■ YOUR INSTRUCTIONS ■
If pictures are present, leave them out, and copy the data word for word.
** ENTRIES SHOWN follows **
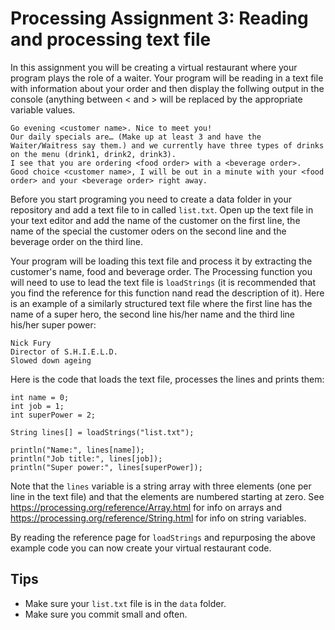 # Processing Assignment 3: Reading and processing text file

In this assignment you will be creating a virtual restaurant where your program plays the role of a waiter. Your program will be reading in a text file with information about your order and then display the follwing output in the console (anything between < and > will be replaced by the appropriate variable values.

```
Go evening <customer name>. Nice to meet you!
Our daily specials are… (Make up at least 3 and have the Waiter/Waitress say them.) and we currently have three types of drinks on the menu (drink1, drink2, drink3).
I see that you are ordering <food order> with a <beverage order>.
Good choice <customer name>, I will be out in a minute with your <food order> and your <beverage order> right away.
```

Before you start programing you need to create a data folder in your repository and add a text file to in called `list.txt`. Open up the text file in your text editor and add the name of the customer on the first line, the name of the special the customer oders on the second line and the beverage order on the third line. 

Your program will be loading this text file and process it by extracting the customer's name, food and beverage order. The Processing function you will need to use to lead the text file is `loadStrings` (it is recommended that you find the reference for this function nand read the description of it). Here is an example of a similarly structured text file where the first line has the name of a super hero, the second line his/her name and the third line his/her super power:

```
Nick Fury
Director of S.H.I.E.L.D.
Slowed down ageing
```
Here is the code that loads the text file, processes the lines and prints them:

```
int name = 0;
int job = 1;
int superPower = 2;

String lines[] = loadStrings("list.txt");

println("Name:", lines[name]);
println("Job title:", lines[job]);
println("Super power:", lines[superPower]);
```

Note that the `lines` variable is a string array with three elements (one per line in the text file) and that the elements are numbered starting at zero. See https://processing.org/reference/Array.html for info on arrays and https://processing.org/reference/String.html for info on string variables.

By reading the reference page for `loadStrings` and repurposing the above example code you can now create your virtual restaurant code.

## Tips
* Make sure your `list.txt` file is in the `data` folder. 
* Make sure you commit small and often.

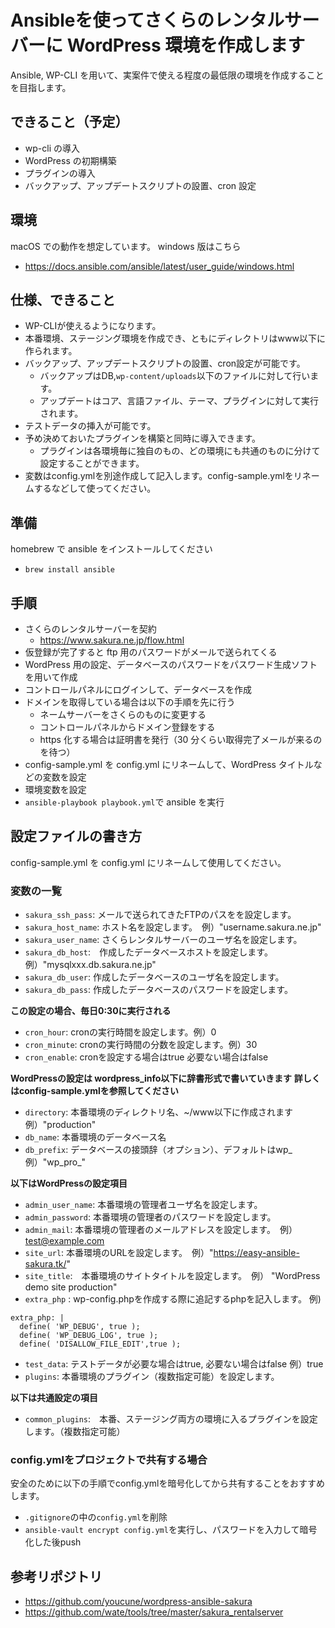 # Ansibleを使ってさくらのレンタルサーバーに WordPress 環境を作成します

Ansible, WP-CLI を用いて、実案件で使える程度の最低限の環境を作成することを目指します。

## できること（予定）

- wp-cli の導入
- WordPress の初期構築
- プラグインの導入
- バックアップ、アップデートスクリプトの設置、cron 設定

## 環境

macOS での動作を想定しています。
windows 版はこちら

- https://docs.ansible.com/ansible/latest/user_guide/windows.html

## 仕様、できること
- WP-CLIが使えるようになります。
- 本番環境、ステージング環境を作成でき、ともにディレクトリはwww以下に作られます。
- バックアップ、アップデートスクリプトの設置、cron設定が可能です。
  - バックアップはDB,`wp-content/uploads`以下のファイルに対して行います。
  - アップデートはコア、言語ファイル、テーマ、プラグインに対して実行されます。
- テストデータの挿入が可能です。
- 予め決めておいたプラグインを構築と同時に導入できます。
  - プラグインは各環境毎に独自のもの、どの環境にも共通のものに分けて設定することができます。
- 変数はconfig.ymlを別途作成して記入します。config-sample.ymlをリネームするなどして使ってください。


## 準備

homebrew で ansible をインストールしてください

- `brew install ansible`

## 手順

- さくらのレンタルサーバーを契約
  - https://www.sakura.ne.jp/flow.html
- 仮登録が完了すると ftp 用のパスワードがメールで送られてくる
- WordPress 用の設定、データベースのパスワードをパスワード生成ソフトを用いて作成
- コントロールパネルにログインして、データベースを作成
- ドメインを取得している場合は以下の手順を先に行う
  - ネームサーバーをさくらのものに変更する
  - コントロールパネルからドメイン登録をする
  - https 化する場合は証明書を発行（30 分くらい取得完了メールが来るのを待つ）
- config-sample.yml を config.yml にリネームして、WordPress タイトルなどの変数を設定
- 環境変数を設定
- `ansible-playbook playbook.yml`で ansible を実行

## 設定ファイルの書き方

config-sample.yml を config.yml にリネームして使用してください。

### 変数の一覧
- `sakura_ssh_pass`: メールで送られてきたFTPのパスをを設定します。
- `sakura_host_name`: ホスト名を設定します。　例）"username.sakura.ne.jp"
- `sakura_user_name`: さくらレンタルサーバーのユーザ名を設定します。
- `sakura_db_host`:　作成したデータベースホストを設定します。　例）"mysqlxxx.db.sakura.ne.jp"
- `sakura_db_user`: 作成したデータベースのユーザ名を設定します。　
- `sakura_db_pass`: 作成したデータベースのパスワードを設定します。

**この設定の場合、毎日0:30に実行される**
- `cron_hour`: cronの実行時間を設定します。例）0
- `cron_minute`: cronの実行時間の分数を設定します。例）30
- `cron_enable`: cronを設定する場合はtrue 必要ない場合はfalse

**WordPressの設定は wordpress_info以下に辞書形式で書いていきます**
**詳しくはconfig-sample.ymlを参照してください**
- `directory`: 本番環境のディレクトリ名、~/www以下に作成されます　例）"production"
- `db_name`: 本番環境のデータベース名
- `db_prefix`: データベースの接頭辞（オプション）、デフォルトはwp_　例）"wp_pro_"


**以下はWordPressの設定項目**
- `admin_user_name`: 本番環境の管理者ユーザ名を設定します。
- `admin_password`: 本番環境の管理者のパスワードを設定します。
- `admin_mail`: 本番環境の管理者のメールアドレスを設定します。　例）test@example.com
- `site_url`: 本番環境のURLを設定します。　例）"https://easy-ansible-sakura.tk/"
- `site_title`:　本番環境のサイトタイトルを設定します。　例） "WordPress　demo site production"
- `extra_php` : wp-config.phpを作成する際に追記するphpを記入します。
例)

```
extra_php: |
  define( 'WP_DEBUG', true );
  define( 'WP_DEBUG_LOG', true );
  define( 'DISALLOW_FILE_EDIT',true );
```

- `test_data`: テストデータが必要な場合はtrue, 必要ない場合はfalse 例）true
- `plugins`: 本番環境のプラグイン（複数指定可能）を設定します。

**以下は共通設定の項目**
- `common_plugins`:　本番、ステージング両方の環境に入るプラグインを設定します。（複数指定可能）



### config.ymlをプロジェクトで共有する場合
安全のために以下の手順でconfig.ymlを暗号化してから共有することをおすすめします。
- `.gitignore`の中の`config.yml`を削除
- `ansible-vault encrypt config.yml`を実行し、パスワードを入力して暗号化した後push

## 参考リポジトリ

- https://github.com/youcune/wordpress-ansible-sakura
- https://github.com/wate/tools/tree/master/sakura_rentalserver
** End of ENTRIES SHOWN **
■ SOLUTION TO THIS PROBLEM ■
 # Processing Assignment 3: Reading and processing text file

In this assignment you will be creating a virtual restaurant where your program plays the role of a waiter. Your program will be reading in a text file with information about your order and then display the follwing output in the console (anything between < and > will be replaced by the appropriate variable values.

```
Go evening <customer name>. Nice to meet you!
Our daily specials are… (Make up at least 3 and have the Waiter/Waitress say them.) and we currently have three types of drinks on the menu (drink1, drink2, drink3).
I see that you are ordering <food order> with a <beverage order>.
Good choice <customer name>, I will be out in a minute with your <food order> and your <beverage order> right away.
```

Before you start programing you need to create a data folder in your repository and add a text file to in called `list.txt`. Open up the text file in your text editor and add the name of the customer on the first line, the name of the special the customer oders on the second line and the beverage order on the third line. 

Your program will be loading this text file and process it by extracting the customer's name, food and beverage order. The Processing function you will need to use to lead the text file is `loadStrings` (it is recommended that you find the reference for this function nand read the description of it). Here is an example of a similarly structured text file where the first line has the name of a super hero, the second line his/her name and the third line his/her super power:

```
Nick Fury
Director of S.H.I.E.L.D.
Slowed down ageing
```
Here is the code that loads the text file, processes the lines and prints them:

```
int name = 0;
int job = 1;
int superPower = 2;

String lines[] = loadStrings("list.txt");

println("Name:", lines[name]);
println("Job title:", lines[job]);
println("Super power:", lines[superPower]);
```

Note that the `lines` variable is a string array with three elements (one per line in the text file) and that the elements are numbered starting at zero. See https://processing.org/reference/Array.html for info on arrays and https://processing.org/reference/String.html for info on string variables.

By reading the reference page for `loadStrings` and repurposing the above example code you can now create your virtual restaurant code.

## Tips
* Make sure your `list.txt` file is in the `data` folder. 
* Make sure you commit small and often.

 # Ansibleを使ってさくらのレンタルサーバーに WordPress 環境を作成します

Ansible, WP-CLI を用いて、実案件で使える程度の最低限の環境を作成することを目指します。

## できること（予定）

- wp-cli の導入
- WordPress の初期構築
- プラグインの導入
- バックアップ、アップデートスクリプトの設置、cron 設定

## 環境

macOS での動作を想定しています。
windows 版はこちら

- https://docs.ansible.com/ansible/latest/user_guide/windows.html

## 仕様、できること
- WP-CLIが使えるようになります。
- 本番環境、ステージング環境を作成でき、ともにディレクトリはwww以下に作られます。
- バックアップ、アップデートスクリプトの設置、cron設定が可能です。
  - バックアップはDB,`wp-content/uploads`以下のファイルに対して行います。
  - アップデートはコア、言語ファイル、テーマ、プラグインに対して実行されます。
- テストデータの挿入が可能です。
- 予め決めておいたプラグインを構築と同時に導入できます。
  - プラグインは各環境毎に独自のもの、どの環境にも共通のものに分けて設定することができます。
- 変数はconfig.ymlを別途作成して記入します。config-sample.ymlをリネームするなどして使ってください。


## 準備

homebrew で ansible をインストールしてください

- `brew install ansible`

## 手順

- さくらのレンタルサーバーを契約
  - https://www.sakura.ne.jp/flow.html
- 仮登録が完了すると ftp 用のパスワードがメールで送られてくる
- WordPress 用の設定、データベースのパスワードをパスワード生成ソフトを用いて作成
- コントロールパネルにログインして、データベースを作成
- ドメインを取得している場合は以下の手順を先に行う
  - ネームサーバーをさくらのものに変更する
  - コントロールパネルからドメイン登録をする
  - https 化する場合は証明書を発行（30 分くらい取得完了メールが来るのを待つ）
- config-sample.yml を config.yml にリネームして、WordPress タイトルなどの変数を設定
- 環境変数を設定
- `ansible-playbook playbook.yml`で ansible を実行

## 設定ファイルの書き方

config-sample.yml を config.yml にリネームして使用してください。

### 変数の一覧
- `sakura_ssh_pass`: メールで送られてきたFTPのパスをを設定します。
- `sakura_host_name`: ホスト名を設定します。　例）"username.sakura.ne.jp"
- `sakura_user_name`: さくらレンタルサーバーのユーザ名を設定します。
- `sakura_db_host`:　作成したデータベースホストを設定します。　例）"mysqlxxx.db.sakura.ne.jp"
- `sakura_db_user`: 作成したデータベースのユーザ名を設定します。　
- `sakura_db_pass`: 作成したデータベースのパスワードを設定します。

**この設定の場合、毎日0:30に実行される**
- `cron_hour`: cronの実行時間を設定します。例）0
- `cron_minute`: cronの実行時間の分数を設定します。例）30
- `cron_enable`: cronを設定する場合はtrue 必要ない場合はfalse

**WordPressの設定は wordpress_info以下に辞書形式で書いていきます**
**詳しくはconfig-sample.ymlを参照してください**
- `directory`: 本番環境のディレクトリ名、~/www以下に作成されます　例）"production"
- `db_name`: 本番環境のデータベース名
- `db_prefix`: データベースの接頭辞（オプション）、デフォルトはwp_　例）"wp_pro_"


**以下はWordPressの設定項目**
- `admin_user_name`: 本番環境の管理者ユーザ名を設定します。
- `admin_password`: 本番環境の管理者のパスワードを設定します。
- `admin_mail`: 本番環境の管理者のメールアドレスを設定します。　例）test@example.com
- `site_url`: 本番環境のURLを設定します。　例）"https://easy-ansible-sakura.tk/"
- `site_title`:　本番環境のサイトタイトルを設定します。　例） "WordPress　demo site production"
- `extra_php` : wp-config.phpを作成する際に追記するphpを記入します。
例)

```
extra_php: |
  define( 'WP_DEBUG', true );
  define( 'WP_DEBUG_LOG', true );
  define( 'DISALLOW_FILE_EDIT',true );
```

- `test_data`: テストデータが必要な場合はtrue, 必要ない場合はfalse 例）true
- `plugins`: 本番環境のプラグイン（複数指定可能）を設定します。

**以下は共通設定の項目**
- `common_plugins`:　本番、ステージング両方の環境に入るプラグインを設定します。（複数指定可能）



### config.ymlをプロジェクトで共有する場合
安全のために以下の手順でconfig.ymlを暗号化してから共有することをおすすめします。
- `.gitignore`の中の`config.yml`を削除
- `ansible-vault encrypt config.yml`を実行し、パスワードを入力して暗号化した後push

## 参考リポジトリ

- https://github.com/youcune/wordpress-ansible-sakura
- https://github.com/wate/tools/tree/master/sakura_rentalserver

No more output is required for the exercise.